● Task prompt: Please retype every record below exactly, leaving the pictures out.
#####
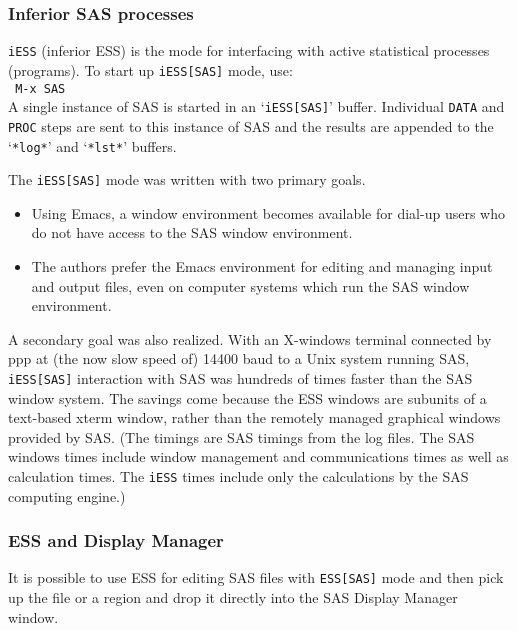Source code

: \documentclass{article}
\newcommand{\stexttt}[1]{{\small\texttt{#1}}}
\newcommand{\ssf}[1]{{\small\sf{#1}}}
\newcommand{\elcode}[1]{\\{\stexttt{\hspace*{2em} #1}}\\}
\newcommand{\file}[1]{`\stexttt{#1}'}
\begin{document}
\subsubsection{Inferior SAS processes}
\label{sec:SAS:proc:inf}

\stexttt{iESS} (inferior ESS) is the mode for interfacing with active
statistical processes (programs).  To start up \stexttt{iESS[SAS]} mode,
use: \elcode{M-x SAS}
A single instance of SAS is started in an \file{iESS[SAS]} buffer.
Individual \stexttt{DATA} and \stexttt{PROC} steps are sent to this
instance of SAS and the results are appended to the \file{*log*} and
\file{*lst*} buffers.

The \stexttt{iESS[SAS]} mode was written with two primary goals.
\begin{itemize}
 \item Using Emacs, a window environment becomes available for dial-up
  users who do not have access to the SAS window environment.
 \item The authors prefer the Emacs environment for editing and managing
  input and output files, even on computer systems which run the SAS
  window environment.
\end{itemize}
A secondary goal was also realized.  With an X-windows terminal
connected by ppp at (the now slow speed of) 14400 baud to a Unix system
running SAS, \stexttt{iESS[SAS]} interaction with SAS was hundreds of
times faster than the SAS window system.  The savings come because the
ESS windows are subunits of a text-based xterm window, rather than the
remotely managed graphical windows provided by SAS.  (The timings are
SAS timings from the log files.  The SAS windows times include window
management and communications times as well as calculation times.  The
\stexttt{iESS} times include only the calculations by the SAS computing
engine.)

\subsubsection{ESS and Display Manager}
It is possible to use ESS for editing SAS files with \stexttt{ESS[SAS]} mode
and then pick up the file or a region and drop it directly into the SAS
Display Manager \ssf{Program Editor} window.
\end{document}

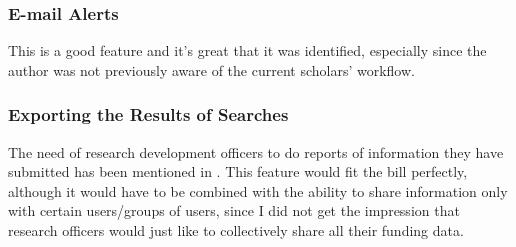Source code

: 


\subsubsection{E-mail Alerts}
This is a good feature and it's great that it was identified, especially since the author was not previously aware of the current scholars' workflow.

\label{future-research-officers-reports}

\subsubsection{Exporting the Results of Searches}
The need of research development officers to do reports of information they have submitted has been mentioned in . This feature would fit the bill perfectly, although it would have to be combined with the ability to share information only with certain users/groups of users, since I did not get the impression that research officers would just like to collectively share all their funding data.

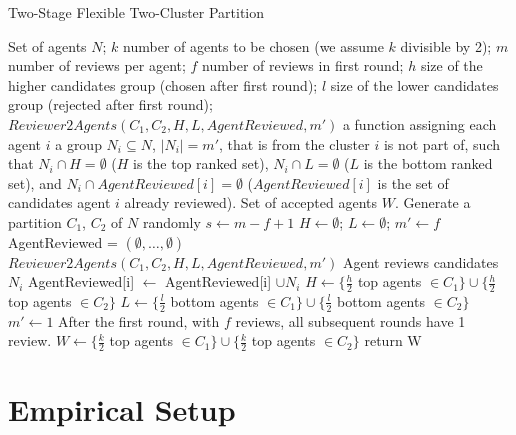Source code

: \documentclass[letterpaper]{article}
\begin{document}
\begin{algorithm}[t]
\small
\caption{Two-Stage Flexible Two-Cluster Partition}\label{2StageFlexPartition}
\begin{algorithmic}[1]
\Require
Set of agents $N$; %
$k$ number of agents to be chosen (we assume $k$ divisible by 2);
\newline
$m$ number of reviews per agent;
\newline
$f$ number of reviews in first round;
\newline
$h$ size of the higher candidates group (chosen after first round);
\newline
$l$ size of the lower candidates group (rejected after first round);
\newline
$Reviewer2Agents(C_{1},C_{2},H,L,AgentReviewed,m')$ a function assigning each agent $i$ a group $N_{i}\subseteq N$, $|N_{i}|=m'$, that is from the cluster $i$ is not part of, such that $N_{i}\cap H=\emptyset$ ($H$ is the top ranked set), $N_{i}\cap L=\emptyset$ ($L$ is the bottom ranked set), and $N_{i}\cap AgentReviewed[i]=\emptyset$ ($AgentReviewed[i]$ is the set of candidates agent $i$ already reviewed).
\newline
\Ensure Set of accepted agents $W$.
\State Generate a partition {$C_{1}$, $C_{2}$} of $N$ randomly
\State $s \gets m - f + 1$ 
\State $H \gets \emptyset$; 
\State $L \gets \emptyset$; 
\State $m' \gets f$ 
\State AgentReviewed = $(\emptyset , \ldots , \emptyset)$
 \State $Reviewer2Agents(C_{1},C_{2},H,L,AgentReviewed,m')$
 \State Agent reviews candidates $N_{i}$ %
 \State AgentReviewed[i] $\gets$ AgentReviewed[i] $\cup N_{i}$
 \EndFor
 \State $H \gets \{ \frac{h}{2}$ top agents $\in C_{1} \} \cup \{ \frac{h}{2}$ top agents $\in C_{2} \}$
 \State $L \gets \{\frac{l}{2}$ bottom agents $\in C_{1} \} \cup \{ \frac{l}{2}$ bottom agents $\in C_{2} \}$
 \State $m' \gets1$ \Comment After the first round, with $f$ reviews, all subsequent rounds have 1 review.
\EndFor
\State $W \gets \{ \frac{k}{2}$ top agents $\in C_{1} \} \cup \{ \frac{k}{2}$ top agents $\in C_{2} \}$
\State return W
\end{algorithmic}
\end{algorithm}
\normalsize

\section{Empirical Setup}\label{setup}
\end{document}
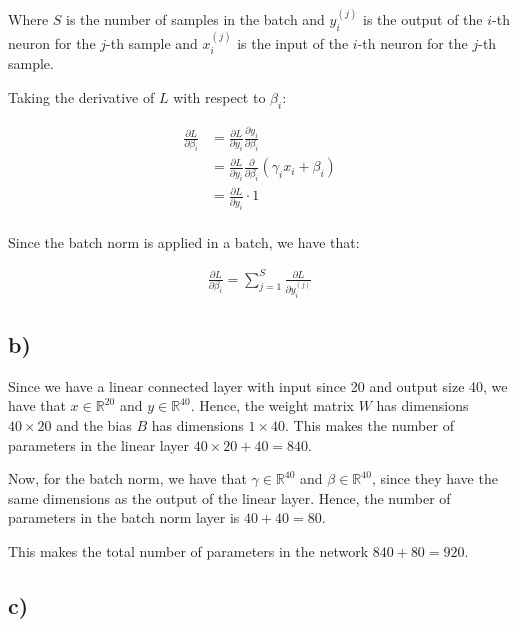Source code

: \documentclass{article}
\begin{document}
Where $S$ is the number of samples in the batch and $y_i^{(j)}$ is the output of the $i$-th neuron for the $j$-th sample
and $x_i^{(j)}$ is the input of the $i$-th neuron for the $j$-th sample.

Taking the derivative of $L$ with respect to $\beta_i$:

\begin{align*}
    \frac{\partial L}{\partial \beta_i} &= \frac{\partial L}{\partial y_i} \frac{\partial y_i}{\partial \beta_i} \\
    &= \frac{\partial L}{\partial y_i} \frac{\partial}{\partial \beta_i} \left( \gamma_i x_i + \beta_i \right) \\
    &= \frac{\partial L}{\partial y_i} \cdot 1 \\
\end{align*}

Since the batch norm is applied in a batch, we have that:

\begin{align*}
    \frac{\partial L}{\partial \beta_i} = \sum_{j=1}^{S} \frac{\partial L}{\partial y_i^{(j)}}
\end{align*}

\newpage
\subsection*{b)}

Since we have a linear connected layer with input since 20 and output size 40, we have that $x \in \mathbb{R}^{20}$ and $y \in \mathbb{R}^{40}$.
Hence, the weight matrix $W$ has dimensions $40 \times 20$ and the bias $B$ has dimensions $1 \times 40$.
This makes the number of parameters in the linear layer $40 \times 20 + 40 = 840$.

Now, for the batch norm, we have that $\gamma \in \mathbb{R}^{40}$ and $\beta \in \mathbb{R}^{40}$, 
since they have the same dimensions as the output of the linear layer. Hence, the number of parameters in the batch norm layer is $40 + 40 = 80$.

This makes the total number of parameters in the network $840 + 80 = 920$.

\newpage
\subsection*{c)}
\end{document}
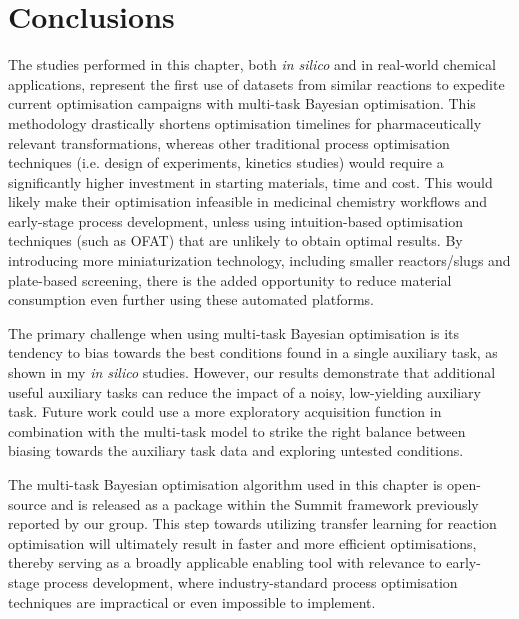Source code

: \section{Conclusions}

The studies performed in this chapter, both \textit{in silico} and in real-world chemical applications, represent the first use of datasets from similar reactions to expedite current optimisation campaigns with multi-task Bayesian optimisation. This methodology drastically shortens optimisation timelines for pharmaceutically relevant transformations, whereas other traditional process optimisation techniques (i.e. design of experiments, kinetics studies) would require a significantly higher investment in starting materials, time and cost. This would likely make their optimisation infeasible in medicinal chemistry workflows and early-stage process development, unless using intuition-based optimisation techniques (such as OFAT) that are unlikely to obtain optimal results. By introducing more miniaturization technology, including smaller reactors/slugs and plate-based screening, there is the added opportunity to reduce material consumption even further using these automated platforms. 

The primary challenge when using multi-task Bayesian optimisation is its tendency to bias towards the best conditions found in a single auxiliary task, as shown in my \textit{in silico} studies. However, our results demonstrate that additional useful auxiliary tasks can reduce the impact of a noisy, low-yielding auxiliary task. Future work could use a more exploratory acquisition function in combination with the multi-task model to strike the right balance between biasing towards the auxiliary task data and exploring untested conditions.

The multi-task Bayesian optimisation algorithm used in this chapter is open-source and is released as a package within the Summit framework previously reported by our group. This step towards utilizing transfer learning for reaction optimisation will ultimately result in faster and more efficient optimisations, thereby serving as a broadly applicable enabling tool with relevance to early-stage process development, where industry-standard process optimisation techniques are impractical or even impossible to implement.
#####
● Answer to the problem:
Source code

: \documentclass{article}
\newcommand{\stexttt}[1]{{\small\texttt{#1}}}
\newcommand{\ssf}[1]{{\small\sf{#1}}}
\newcommand{\elcode}[1]{\\{\stexttt{\hspace*{2em} #1}}\\}
\newcommand{\file}[1]{`\stexttt{#1}'}
\begin{document}
\subsubsection{Inferior SAS processes}
\label{sec:SAS:proc:inf}

\stexttt{iESS} (inferior ESS) is the mode for interfacing with active
statistical processes (programs).  To start up \stexttt{iESS[SAS]} mode,
use: \elcode{M-x SAS}
A single instance of SAS is started in an \file{iESS[SAS]} buffer.
Individual \stexttt{DATA} and \stexttt{PROC} steps are sent to this
instance of SAS and the results are appended to the \file{*log*} and
\file{*lst*} buffers.

The \stexttt{iESS[SAS]} mode was written with two primary goals.
\begin{itemize}
 \item Using Emacs, a window environment becomes available for dial-up
  users who do not have access to the SAS window environment.
 \item The authors prefer the Emacs environment for editing and managing
  input and output files, even on computer systems which run the SAS
  window environment.
\end{itemize}
A secondary goal was also realized.  With an X-windows terminal
connected by ppp at (the now slow speed of) 14400 baud to a Unix system
running SAS, \stexttt{iESS[SAS]} interaction with SAS was hundreds of
times faster than the SAS window system.  The savings come because the
ESS windows are subunits of a text-based xterm window, rather than the
remotely managed graphical windows provided by SAS.  (The timings are
SAS timings from the log files.  The SAS windows times include window
management and communications times as well as calculation times.  The
\stexttt{iESS} times include only the calculations by the SAS computing
engine.)

\subsubsection{ESS and Display Manager}
It is possible to use ESS for editing SAS files with \stexttt{ESS[SAS]} mode
and then pick up the file or a region and drop it directly into the SAS
Display Manager \ssf{Program Editor} window.
\end{document}

Source code

: 


\subsubsection{E-mail Alerts}
This is a good feature and it's great that it was identified, especially since the author was not previously aware of the current scholars' workflow.

\label{future-research-officers-reports}

\subsubsection{Exporting the Results of Searches}
The need of research development officers to do reports of information they have submitted has been mentioned in . This feature would fit the bill perfectly, although it would have to be combined with the ability to share information only with certain users/groups of users, since I did not get the impression that research officers would just like to collectively share all their funding data.

Source code

: \documentclass[letterpaper]{article}
\begin{document}
\begin{algorithm}[t]
\small
\caption{Two-Stage Flexible Two-Cluster Partition}\label{2StageFlexPartition}
\begin{algorithmic}[1]
\Require
Set of agents $N$; %
$k$ number of agents to be chosen (we assume $k$ divisible by 2);
\newline
$m$ number of reviews per agent;
\newline
$f$ number of reviews in first round;
\newline
$h$ size of the higher candidates group (chosen after first round);
\newline
$l$ size of the lower candidates group (rejected after first round);
\newline
$Reviewer2Agents(C_{1},C_{2},H,L,AgentReviewed,m')$ a function assigning each agent $i$ a group $N_{i}\subseteq N$, $|N_{i}|=m'$, that is from the cluster $i$ is not part of, such that $N_{i}\cap H=\emptyset$ ($H$ is the top ranked set), $N_{i}\cap L=\emptyset$ ($L$ is the bottom ranked set), and $N_{i}\cap AgentReviewed[i]=\emptyset$ ($AgentReviewed[i]$ is the set of candidates agent $i$ already reviewed).
\newline
\Ensure Set of accepted agents $W$.
\State Generate a partition {$C_{1}$, $C_{2}$} of $N$ randomly
\State $s \gets m - f + 1$ 
\State $H \gets \emptyset$; 
\State $L \gets \emptyset$; 
\State $m' \gets f$ 
\State AgentReviewed = $(\emptyset , \ldots , \emptyset)$
 \State $Reviewer2Agents(C_{1},C_{2},H,L,AgentReviewed,m')$
 \State Agent reviews candidates $N_{i}$ %
 \State AgentReviewed[i] $\gets$ AgentReviewed[i] $\cup N_{i}$
 \EndFor
 \State $H \gets \{ \frac{h}{2}$ top agents $\in C_{1} \} \cup \{ \frac{h}{2}$ top agents $\in C_{2} \}$
 \State $L \gets \{\frac{l}{2}$ bottom agents $\in C_{1} \} \cup \{ \frac{l}{2}$ bottom agents $\in C_{2} \}$
 \State $m' \gets1$ \Comment After the first round, with $f$ reviews, all subsequent rounds have 1 review.
\EndFor
\State $W \gets \{ \frac{k}{2}$ top agents $\in C_{1} \} \cup \{ \frac{k}{2}$ top agents $\in C_{2} \}$
\State return W
\end{algorithmic}
\end{algorithm}
\normalsize

\section{Empirical Setup}\label{setup}
\end{document}
Source code

: \documentclass{article}
\begin{document}
Where $S$ is the number of samples in the batch and $y_i^{(j)}$ is the output of the $i$-th neuron for the $j$-th sample
and $x_i^{(j)}$ is the input of the $i$-th neuron for the $j$-th sample.

Taking the derivative of $L$ with respect to $\beta_i$:

\begin{align*}
    \frac{\partial L}{\partial \beta_i} &= \frac{\partial L}{\partial y_i} \frac{\partial y_i}{\partial \beta_i} \\
    &= \frac{\partial L}{\partial y_i} \frac{\partial}{\partial \beta_i} \left( \gamma_i x_i + \beta_i \right) \\
    &= \frac{\partial L}{\partial y_i} \cdot 1 \\
\end{align*}

Since the batch norm is applied in a batch, we have that:

\begin{align*}
    \frac{\partial L}{\partial \beta_i} = \sum_{j=1}^{S} \frac{\partial L}{\partial y_i^{(j)}}
\end{align*}

\newpage
\subsection*{b)}

Since we have a linear connected layer with input since 20 and output size 40, we have that $x \in \mathbb{R}^{20}$ and $y \in \mathbb{R}^{40}$.
Hence, the weight matrix $W$ has dimensions $40 \times 20$ and the bias $B$ has dimensions $1 \times 40$.
This makes the number of parameters in the linear layer $40 \times 20 + 40 = 840$.

Now, for the batch norm, we have that $\gamma \in \mathbb{R}^{40}$ and $\beta \in \mathbb{R}^{40}$, 
since they have the same dimensions as the output of the linear layer. Hence, the number of parameters in the batch norm layer is $40 + 40 = 80$.

This makes the total number of parameters in the network $840 + 80 = 920$.

\newpage
\subsection*{c)}
\end{document}
Source code

: \section{Conclusions}

The studies performed in this chapter, both \textit{in silico} and in real-world chemical applications, represent the first use of datasets from similar reactions to expedite current optimisation campaigns with multi-task Bayesian optimisation. This methodology drastically shortens optimisation timelines for pharmaceutically relevant transformations, whereas other traditional process optimisation techniques (i.e. design of experiments, kinetics studies) would require a significantly higher investment in starting materials, time and cost. This would likely make their optimisation infeasible in medicinal chemistry workflows and early-stage process development, unless using intuition-based optimisation techniques (such as OFAT) that are unlikely to obtain optimal results. By introducing more miniaturization technology, including smaller reactors/slugs and plate-based screening, there is the added opportunity to reduce material consumption even further using these automated platforms. 

The primary challenge when using multi-task Bayesian optimisation is its tendency to bias towards the best conditions found in a single auxiliary task, as shown in my \textit{in silico} studies. However, our results demonstrate that additional useful auxiliary tasks can reduce the impact of a noisy, low-yielding auxiliary task. Future work could use a more exploratory acquisition function in combination with the multi-task model to strike the right balance between biasing towards the auxiliary task data and exploring untested conditions.

The multi-task Bayesian optimisation algorithm used in this chapter is open-source and is released as a package within the Summit framework previously reported by our group. This step towards utilizing transfer learning for reaction optimisation will ultimately result in faster and more efficient optimisations, thereby serving as a broadly applicable enabling tool with relevance to early-stage process development, where industry-standard process optimisation techniques are impractical or even impossible to implement.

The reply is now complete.